Deploying Python Microservices on Kubernetes: Lessons Learned

After two years of running Python microservices on Kubernetes across AWS EKS and GCP GKE, I have accumulated a list of mistakes I wish someone had warned me about. These are not theoretical concerns from documentation — they are patterns that caused real outages, wasted compute, and late-night debugging sessions.

Get Your Health Checks Right

The single most common failure mode I have seen is misconfigured liveness and readiness probes. A Python service using FastAPI or Flask might take several seconds to load ML models or establish database connection pools at startup. If your liveness probe fires before initialization completes, Kubernetes kills the pod, it restarts, gets killed again, and you enter a CrashLoopBackOff spiral.

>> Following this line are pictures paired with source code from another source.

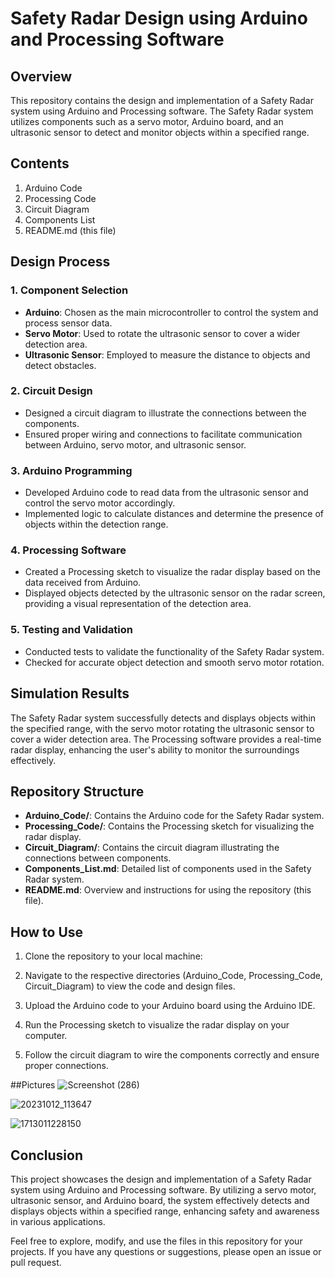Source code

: # Safety Radar Design using Arduino and Processing Software

## Overview

This repository contains the design and implementation of a Safety Radar system using Arduino and Processing software. The Safety Radar system utilizes components such as a servo motor, Arduino board, and an ultrasonic sensor to detect and monitor objects within a specified range.

## Contents

1. Arduino Code
2. Processing Code
3. Circuit Diagram
4. Components List
5. README.md (this file)

## Design Process

### 1. Component Selection

- **Arduino**: Chosen as the main microcontroller to control the system and process sensor data.
- **Servo Motor**: Used to rotate the ultrasonic sensor to cover a wider detection area.
- **Ultrasonic Sensor**: Employed to measure the distance to objects and detect obstacles.
  
### 2. Circuit Design

- Designed a circuit diagram to illustrate the connections between the components.
- Ensured proper wiring and connections to facilitate communication between Arduino, servo motor, and ultrasonic sensor.

### 3. Arduino Programming

- Developed Arduino code to read data from the ultrasonic sensor and control the servo motor accordingly.
- Implemented logic to calculate distances and determine the presence of objects within the detection range.

### 4. Processing Software

- Created a Processing sketch to visualize the radar display based on the data received from Arduino.
- Displayed objects detected by the ultrasonic sensor on the radar screen, providing a visual representation of the detection area.

### 5. Testing and Validation

- Conducted tests to validate the functionality of the Safety Radar system.
- Checked for accurate object detection and smooth servo motor rotation.

## Simulation Results

The Safety Radar system successfully detects and displays objects within the specified range, with the servo motor rotating the ultrasonic sensor to cover a wider detection area. The Processing software provides a real-time radar display, enhancing the user's ability to monitor the surroundings effectively.

## Repository Structure

- **Arduino_Code/**: Contains the Arduino code for the Safety Radar system.
- **Processing_Code/**: Contains the Processing sketch for visualizing the radar display.
- **Circuit_Diagram/**: Contains the circuit diagram illustrating the connections between components.
- **Components_List.md**: Detailed list of components used in the Safety Radar system.
- **README.md**: Overview and instructions for using the repository (this file).

## How to Use

1. Clone the repository to your local machine:

2. Navigate to the respective directories (Arduino_Code, Processing_Code, Circuit_Diagram) to view the code and design files.

3. Upload the Arduino code to your Arduino board using the Arduino IDE.

4. Run the Processing sketch to visualize the radar display on your computer.

5. Follow the circuit diagram to wire the components correctly and ensure proper connections.

##Pictures
![Screenshot (286)](https://github.com/ugandhar-sist/Safety-radar/assets/137391299/b93622ae-3ccb-4ee8-97ce-c5490fb3eeb0)


![20231012_113647](https://github.com/ugandhar-sist/Safety-radar/assets/137391299/3d38e376-0692-4138-b48d-c204870697aa)


![1713011228150](https://github.com/ugandhar-sist/Safety-radar/assets/137391299/1a1d596e-0ed1-4dcb-a0d5-7e40d13adf18)



## Conclusion

This project showcases the design and implementation of a Safety Radar system using Arduino and Processing software. By utilizing a servo motor, ultrasonic sensor, and Arduino board, the system effectively detects and displays objects within a specified range, enhancing safety and awareness in various applications.

Feel free to explore, modify, and use the files in this repository for your projects. If you have any questions or suggestions, please open an issue or pull request.
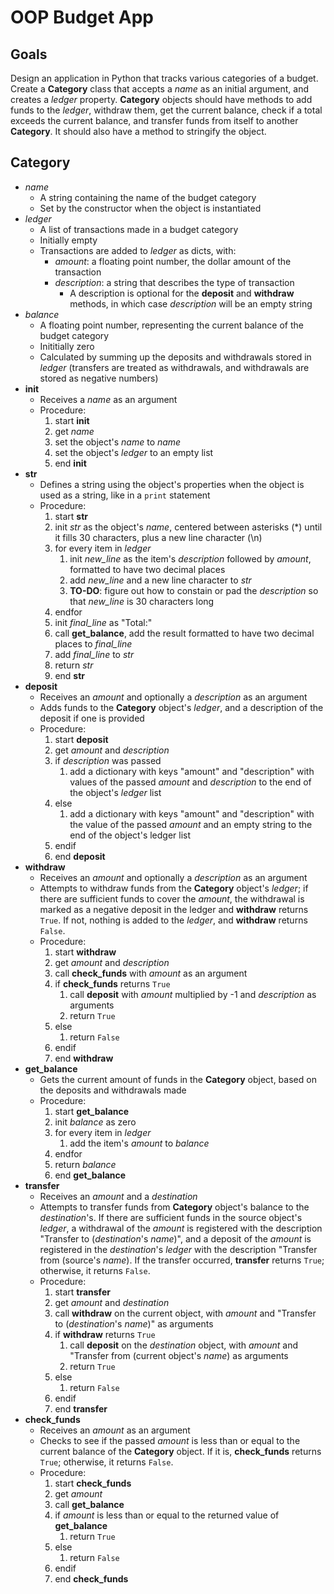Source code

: # OOP Budget App

## Goals

Design an application in Python that tracks various categories of a budget. Create a **Category** class that accepts a *name* as an initial argument, and creates a *ledger* property. **Category** objects should have methods to add funds to the *ledger*, withdraw them, get the current balance, check if a total exceeds the current balance, and transfer funds from itself to another **Category**. It should also have a method to stringify the object.

## Category
- *name*
  - A string containing the name of the budget category
  - Set by the constructor when the object is instantiated
- *ledger*
  - A list of transactions made in a budget category
  - Initially empty
  - Transactions are added to *ledger* as dicts, with:
    - *amount*: a floating point number, the dollar amount of the transaction
    - *description*: a string that describes the type of transaction
      - A description is optional for the **deposit** and **withdraw** methods, in which case *description* will be an empty string
- *balance*
  - A floating point number, representing the current balance of the budget category
  - Inititially zero
  - Calculated by summing up the deposits and withdrawals stored in *ledger* (transfers are treated as withdrawals, and withdrawals are stored as negative numbers)
- __init__
  - Receives a *name* as an argument
  - Procedure:
    1. start __init__
    2. get *name*
    3. set the object's *name* to *name*
    4. set the object's *ledger* to an empty list
    5. end __init__
- __str__
  - Defines a string using the object's properties when the object is used as a string, like in a `print` statement
  - Procedure:
    1. start __str__
    2. init *str* as the object's *name*, centered between asterisks (*) until it fills 30 characters, plus a new line character (\n)
    3. for every item in *ledger*
       1. init *new_line* as the item's *description* followed by *amount*, formatted to have two decimal places
       2. add *new_line* and a new line character to *str*
       3. **TO-DO**: figure out how to constain or pad the *description* so that *new_line* is 30 characters long
    4. endfor
    5. init *final_line* as "Total:" 
    6. call **get_balance**, add the result formatted to have two decimal places to *final_line*
    6. add *final_line* to *str*
    7. return *str*
    8. end __str__
- **deposit**
  - Receives an *amount* and optionally a *description* as an argument
  - Adds funds to the **Category** object's *ledger*, and a description of the deposit if one is provided
  - Procedure:
    1. start **deposit**
    2. get *amount* and *description*
    3. if *description* was passed
       1. add a dictionary with keys "amount" and "description" with values of the passed *amount* and *description* to the end of the object's *ledger* list
    4. else
       1. add a dictionary with keys "amount" and "description" with the value of the passed *amount* and an empty string to the end of the object's ledger list
    5. endif
    6. end **deposit**
- **withdraw**
  - Receives an *amount* and optionally a *description* as an argument
  - Attempts to withdraw funds from the **Category** object's *ledger*; if there are sufficient funds to cover the *amount*, the withdrawal is marked as a negative deposit in the ledger and **withdraw** returns `True`. If not, nothing is added to the *ledger*, and **withdraw** returns `False`.
  - Procedure:
    1. start **withdraw**
    2. get *amount* and *description*
    3. call **check_funds** with *amount* as an argument
    4. if **check_funds** returns `True`
       1. call **deposit** with *amount* multiplied by -1 and *description* as arguments
       2. return `True`
    5. else
       1. return `False`
    6. endif
    7. end **withdraw**
- **get_balance**
  - Gets the current amount of funds in the **Category** object, based on the deposits and withdrawals made
  - Procedure:
    1. start **get_balance**
    2. init *balance* as zero
    3. for every item in *ledger*
       1. add the item's *amount* to *balance*
    4. endfor
    5. return *balance*
    6. end **get_balance**
- **transfer**
  - Receives an *amount* and a *destination*
  - Attempts to transfer funds from **Category** object's balance to the *destination*'s. If there are sufficient funds in the source object's *ledger*, a withdrawal of the *amount* is registered with the description "Transfer to (*destination*'s *name*)", and a deposit of the *amount* is registered in the *destination*'s *ledger* with the description "Transfer from (source's *name*). If the transfer occurred, **transfer** returns `True`; otherwise, it returns `False`.
  - Procedure:
    1. start **transfer**
    2. get *amount* and *destination*
    3. call **withdraw** on the current object, with *amount* and "Transfer to (*destination*'s *name*)" as arguments
    4. if **withdraw** returns `True`
       1. call **deposit** on the *destination* object, with *amount* and "Transfer from (current object's *name*) as arguments
       2. return `True`
    5. else
       1. return `False`
    6. endif
    7. end **transfer**
- **check_funds**
  - Receives an *amount* as an argument
  - Checks to see if the passed *amount* is less than or equal to the current balance of the **Category** object. If it is, **check_funds** returns `True`; otherwise, it returns `False`.
  - Procedure:
    1. start **check_funds**
    2. get *amount*
    3. call **get_balance** 
    4. if *amount* is less than or equal to the returned value of **get_balance**
       1. return `True`
    5. else
       1. return `False`
    6. endif
    7. end **check_funds**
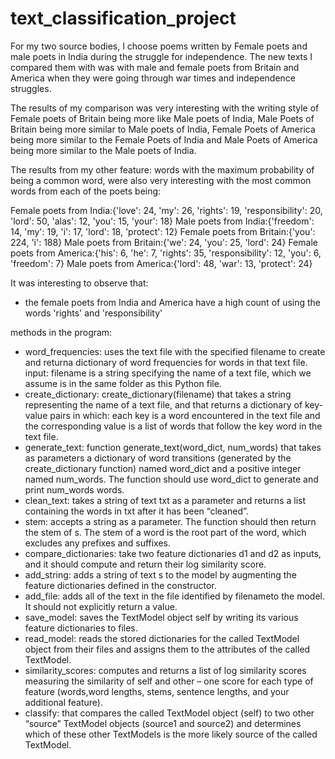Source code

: # text_classification_project


For my two source bodies, I choose poems written by Female poets and male poets in India during the struggle for independence. The new texts I compared them with was with male and female poets from Britain and America when they were going through war times and independence struggles. 

The results of my comparison was very interesting with the writing style of Female poets of Britain being more like Male poets of India, Male Poets of Britain  being more similar to Male poets of India, Female Poets of America  being more similar to the Female Poets of India and Male Poets of America  being more similar to  the  Male poets of India. 

The results from my other feature: words with the maximum probability of being a common word, were also very interesting with the most common words from each of the poets being:

Female poets from India:{'love': 24, 'my': 26, 'rights': 19, 'responsibility': 20, 'lord': 50, 'alas': 12, 'you': 15, 'your': 18}
Male poets from India:{'freedom': 14, 'my': 19, 'i': 17, 'lord': 18, 'protect': 12}
Female poets from Britain:{'you': 224, 'i': 188}
Male poets from Britain:{'we': 24, 'you': 25, 'lord': 24}
Female poets from America:{'his': 6, 'he': 7, 'rights': 35, 'responsibility': 12, 'you': 6, 'freedom': 7}
Male poets from America:{'lord': 48, 'war': 13, 'protect': 24}

It was interesting to observe that:
- the female poets from India and America have a high count of using the words 'rights' and  'responsibility'


methods in the program:
- word_frequencies: uses the text file with the specified filename to create and returna dictionary of word frequencies for words in that text file. input: filename is a string specifying the name of a text file, which we assume is in the same folder as this Python file.
- create_dictionary: create_dictionary(filename) that takes a string representing the name of a text file, and that returns a dictionary of key-value pairs in which: each key is a word encountered in the text file and the corresponding value is a list of words that follow the key word in the text file.
- generate_text: function generate_text(word_dict, num_words) that takes as parameters a dictionary of word transitions (generated by the create_dictionary function) named word_dict and a positive integer named num_words. The function should use word_dict to generate and print num_words words. 
- clean_text: takes a string of text txt as a parameter and returns a list containing the words in txt after it has been “cleaned”. 
- stem: accepts a string as a parameter. The function should then return the stem of s. The stem of a word is the root part of the word, which excludes any prefixes and suffixes.
- compare_dictionaries: take two feature dictionaries d1 and d2 as inputs, and it should compute and return their log similarity score.
- add_string: adds a string of text s to the model by augmenting the feature dictionaries defined in the constructor.
- add_file: adds all of the text in the file identified by filenameto the model. It should not explicitly return a value.
- save_model: saves the TextModel object self by writing its various feature dictionaries to files. 
- read_model: reads the stored dictionaries for the called TextModel object from their files and assigns them to the attributes of the called TextModel.
- similarity_scores: computes and returns a list of log similarity scores measuring the similarity of self and other – one score for each type of feature (words,word lengths, stems, sentence lengths, and your additional feature).
- classify: that compares the called TextModel object (self) to two other “source” TextModel objects (source1 and source2) and determines which of these other TextModels is the more likely source of the called TextModel.
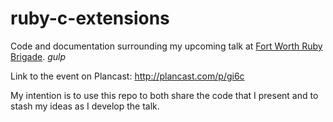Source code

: ruby-c-extensions
=================

Code and documentation surrounding my upcoming talk at [Fort Worth Ruby Brigade](http://www.rubyftw.org/). *gulp*

Link to the event on Plancast: http://plancast.com/p/gi6c

My intention is to use this repo to both share the code that I present and to stash my ideas as I develop the talk.
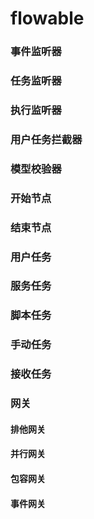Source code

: # flowable

### 事件监听器

### 任务监听器

### 执行监听器

### 用户任务拦截器

### 模型校验器

### 开始节点

### 结束节点

### 用户任务

### 服务任务

### 脚本任务

### 手动任务

### 接收任务

### 网关

#### 排他网关

#### 并行网关

#### 包容网关

#### 事件网关
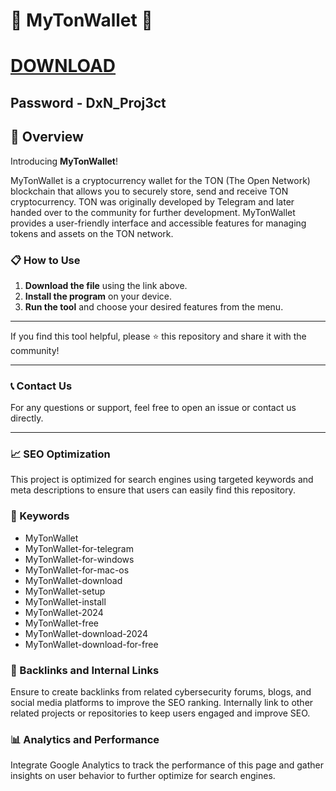 # 🚀 MyTonWallet 🚀

# [DOWNLOAD](https://ecem.edu.ar/DxN_Proj3ct.zip)
## Password - DxN_Proj3ct


## 📜 Overview

Introducing **MyTonWallet**! 

MyTonWallet is a cryptocurrency wallet for the TON (The Open Network) blockchain that allows you to securely store, send and receive TON cryptocurrency. TON was originally developed by Telegram and later handed over to the community for further development. MyTonWallet provides a user-friendly interface and accessible features for managing tokens and assets on the TON network.

### 📋 How to Use

1. **Download the file** using the link above.
2. **Install the program** on your device.
3. **Run the tool** and choose your desired features from the menu.

---

If you find this tool helpful, please ⭐ this repository and share it with the community!

---

### 📞 Contact Us

For any questions or support, feel free to open an issue or contact us directly.

---

### 📈 SEO Optimization

This project is optimized for search engines using targeted keywords and meta descriptions to ensure that users can easily find this repository.

### 🔑 Keywords

- MyTonWallet
- MyTonWallet-for-telegram
- MyTonWallet-for-windows
- MyTonWallet-for-mac-os
- MyTonWallet-download
- MyTonWallet-setup
- MyTonWallet-install
- MyTonWallet-2024
- MyTonWallet-free
- MyTonWallet-download-2024
- MyTonWallet-download-for-free


### 🔗 Backlinks and Internal Links

Ensure to create backlinks from related cybersecurity forums, blogs, and social media platforms to improve the SEO ranking. Internally link to other related projects or repositories to keep users engaged and improve SEO.

### 📊 Analytics and Performance

Integrate Google Analytics to track the performance of this page and gather insights on user behavior to further optimize for search engines.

The fix is straightforward: separate your readiness probe from your liveness probe. The readiness probe should gate traffic until your application is fully initialized. The liveness probe should only fail when the process is genuinely stuck. I typically set initialDelaySeconds to at least 30 seconds for services that load models, and I use a dedicated /healthz endpoint that checks downstream dependencies like database connections and API credentials, distinct from a simple /ready endpoint that just confirms the server is accepting requests.

Resource Requests and Limits Are Not Optional

Python’s memory behavior makes resource configuration tricky. CPython does not release memory back to the OS eagerly due to its internal memory allocator. A service that spikes to 512MB during a burst will often hold that memory indefinitely, even after the objects are garbage collected.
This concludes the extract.